The motivation for choosing this data set to explore is straightforward: I wanted a real-world data set for which additional meta data would be easy to find, making NYC data perfect; I wanted something which did not require specialised domain knowledge, and so buses are a good choice; and I wanted a data set that might produce some interesting insights. As an additional bonus, this data set had very few downloads or kernels on Kaggle, so it seemed like mostly untrodden ground.
Data loading and initial exporation
Data are available from the NYC open data site. Linked is the main data page, which contains the bus breakdown ID number, as well as the route number, the schools serviced, the borough through which the bus travels, and so on.
The readme file included in this bundle also contains references to linking information. Specifically, the drivers and attendants, routes, transportation sites, vehicles, pre-k riders by transportation site, routes by transportation site, and pre-k vendors by transportation site. All of this data can be combined (see later) to provide route- and vendor- level data to the main delay data set. For example, to quanitfy the total number of drivers employed by each company, the total number of students or schools that they service, and so on.

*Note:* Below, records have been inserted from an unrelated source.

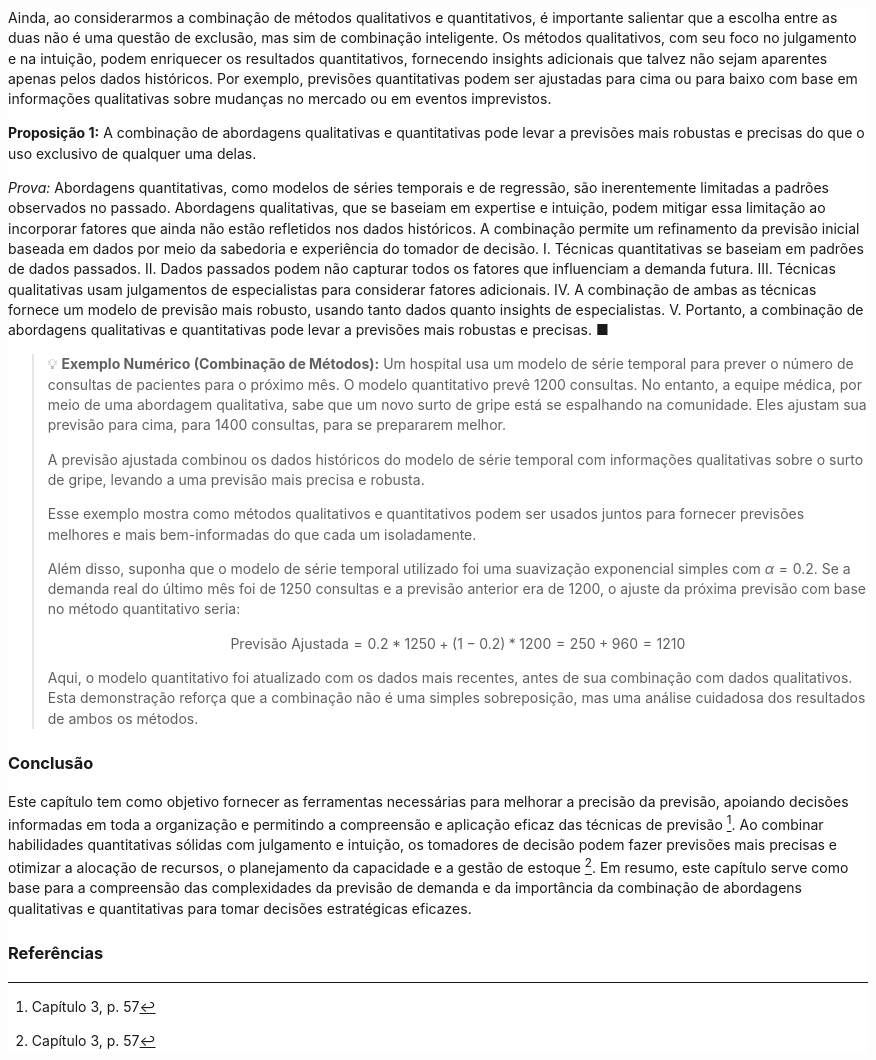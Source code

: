 Ainda, ao considerarmos a combinação de métodos qualitativos e quantitativos, é importante salientar que a escolha entre as duas não é uma questão de exclusão, mas sim de combinação inteligente. Os métodos qualitativos, com seu foco no julgamento e na intuição, podem enriquecer os resultados quantitativos, fornecendo insights adicionais que talvez não sejam aparentes apenas pelos dados históricos. Por exemplo, previsões quantitativas podem ser ajustadas para cima ou para baixo com base em informações qualitativas sobre mudanças no mercado ou em eventos imprevistos.

**Proposição 1:** A combinação de abordagens qualitativas e quantitativas pode levar a previsões mais robustas e precisas do que o uso exclusivo de qualquer uma delas.

_Prova:_ Abordagens quantitativas, como modelos de séries temporais e de regressão, são inerentemente limitadas a padrões observados no passado. Abordagens qualitativas, que se baseiam em expertise e intuição, podem mitigar essa limitação ao incorporar fatores que ainda não estão refletidos nos dados históricos. A combinação permite um refinamento da previsão inicial baseada em dados por meio da sabedoria e experiência do tomador de decisão.
I. Técnicas quantitativas se baseiam em padrões de dados passados.
II. Dados passados podem não capturar todos os fatores que influenciam a demanda futura.
III. Técnicas qualitativas usam julgamentos de especialistas para considerar fatores adicionais.
IV. A combinação de ambas as técnicas fornece um modelo de previsão mais robusto, usando tanto dados quanto insights de especialistas.
V. Portanto, a combinação de abordagens qualitativas e quantitativas pode levar a previsões mais robustas e precisas. ■

> 💡 **Exemplo Numérico (Combinação de Métodos):** Um hospital usa um modelo de série temporal para prever o número de consultas de pacientes para o próximo mês. O modelo quantitativo prevê 1200 consultas. No entanto, a equipe médica, por meio de uma abordagem qualitativa, sabe que um novo surto de gripe está se espalhando na comunidade. Eles ajustam sua previsão para cima, para 1400 consultas, para se prepararem melhor.
>
> A previsão ajustada combinou os dados históricos do modelo de série temporal com informações qualitativas sobre o surto de gripe, levando a uma previsão mais precisa e robusta.
>
> Esse exemplo mostra como métodos qualitativos e quantitativos podem ser usados ​​juntos para fornecer previsões melhores e mais bem-informadas do que cada um isoladamente.
>
> Além disso, suponha que o modelo de série temporal utilizado foi uma suavização exponencial simples com $\alpha = 0.2$. Se a demanda real do último mês foi de 1250 consultas e a previsão anterior era de 1200, o ajuste da próxima previsão com base no método quantitativo seria:
>
> $$\text{Previsão Ajustada} = 0.2 * 1250 + (1 - 0.2) * 1200 = 250 + 960 = 1210$$
>
> Aqui, o modelo quantitativo foi atualizado com os dados mais recentes, antes de sua combinação com dados qualitativos. Esta demonstração reforça que a combinação não é uma simples sobreposição, mas uma análise cuidadosa dos resultados de ambos os métodos.

### Conclusão
Este capítulo tem como objetivo fornecer as ferramentas necessárias para melhorar a precisão da previsão, apoiando decisões informadas em toda a organização e permitindo a compreensão e aplicação eficaz das técnicas de previsão [^1]. Ao combinar habilidades quantitativas sólidas com julgamento e intuição, os tomadores de decisão podem fazer previsões mais precisas e otimizar a alocação de recursos, o planejamento da capacidade e a gestão de estoque [^1]. Em resumo, este capítulo serve como base para a compreensão das complexidades da previsão de demanda e da importância da combinação de abordagens qualitativas e quantitativas para tomar decisões estratégicas eficazes.

### Referências
[^1]: Capítulo 3, p. 57
[^2]: Box 3.1, p. 57
[^3]: p. 58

Our goal is to be able to make some kind of useful prediction about how long a bus is going to be delayed, at the time its delay is called into the operations centre. So we take a look at our primary 'ii_' data set.

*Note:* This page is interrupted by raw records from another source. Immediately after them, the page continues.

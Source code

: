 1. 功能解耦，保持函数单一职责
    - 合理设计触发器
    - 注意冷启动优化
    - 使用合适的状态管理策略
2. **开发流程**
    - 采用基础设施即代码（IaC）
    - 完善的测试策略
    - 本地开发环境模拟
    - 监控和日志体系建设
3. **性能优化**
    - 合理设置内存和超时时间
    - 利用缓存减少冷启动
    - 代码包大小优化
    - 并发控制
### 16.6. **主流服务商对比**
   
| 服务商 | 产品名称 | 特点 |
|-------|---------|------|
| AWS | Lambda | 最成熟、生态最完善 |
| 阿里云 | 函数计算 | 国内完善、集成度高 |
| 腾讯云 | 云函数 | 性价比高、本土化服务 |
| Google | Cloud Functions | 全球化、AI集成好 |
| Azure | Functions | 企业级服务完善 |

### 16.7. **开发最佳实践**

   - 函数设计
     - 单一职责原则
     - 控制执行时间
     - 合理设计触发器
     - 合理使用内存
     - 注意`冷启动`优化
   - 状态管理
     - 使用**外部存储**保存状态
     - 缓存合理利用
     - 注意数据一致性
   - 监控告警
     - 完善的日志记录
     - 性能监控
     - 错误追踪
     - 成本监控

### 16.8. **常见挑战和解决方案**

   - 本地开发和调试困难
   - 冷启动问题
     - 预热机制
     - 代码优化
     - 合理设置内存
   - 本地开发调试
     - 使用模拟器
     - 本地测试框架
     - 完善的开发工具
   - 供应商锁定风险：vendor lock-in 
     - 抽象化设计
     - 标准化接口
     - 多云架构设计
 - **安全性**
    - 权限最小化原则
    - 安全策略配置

in_csv <- "../data/II_Bus_Breakdown_and_Delays.csv"
ii_breakdowns <- read_csv(in_csv)
ii_breakdowns %>% glimpse
## Observations: 259,637
## Variables: 21
## $ School_Year <chr> "2015-2016", "2015-2016", "201...
## $ Busbreakdown_ID <int> 1212699, 1212700, 1212701, 121...
## $ Run_Type <chr> "Special Ed AM Run", "Special ...
## $ Bus_No <chr> "48186", "2518", "235", "2102"...
## $ Route_Number <chr> "N758", "L530", "K168", "K216"...
## $ Reason <chr> "Other", "Mechanical Problem",...
## $ Schools_Serviced <chr> "75485", "21854", "18366", "21...
## $ Occurred_On <dttm> 2015-09-02 06:27:00, 2015-09-...
## $ Created_On <dttm> 2015-09-02 06:29:00, 2015-09-...
## $ Boro <chr> "Nassau County", "Brooklyn", "...
## $ Bus_Company_Name <chr> "BORO TRANSIT, INC.", "RELIANT...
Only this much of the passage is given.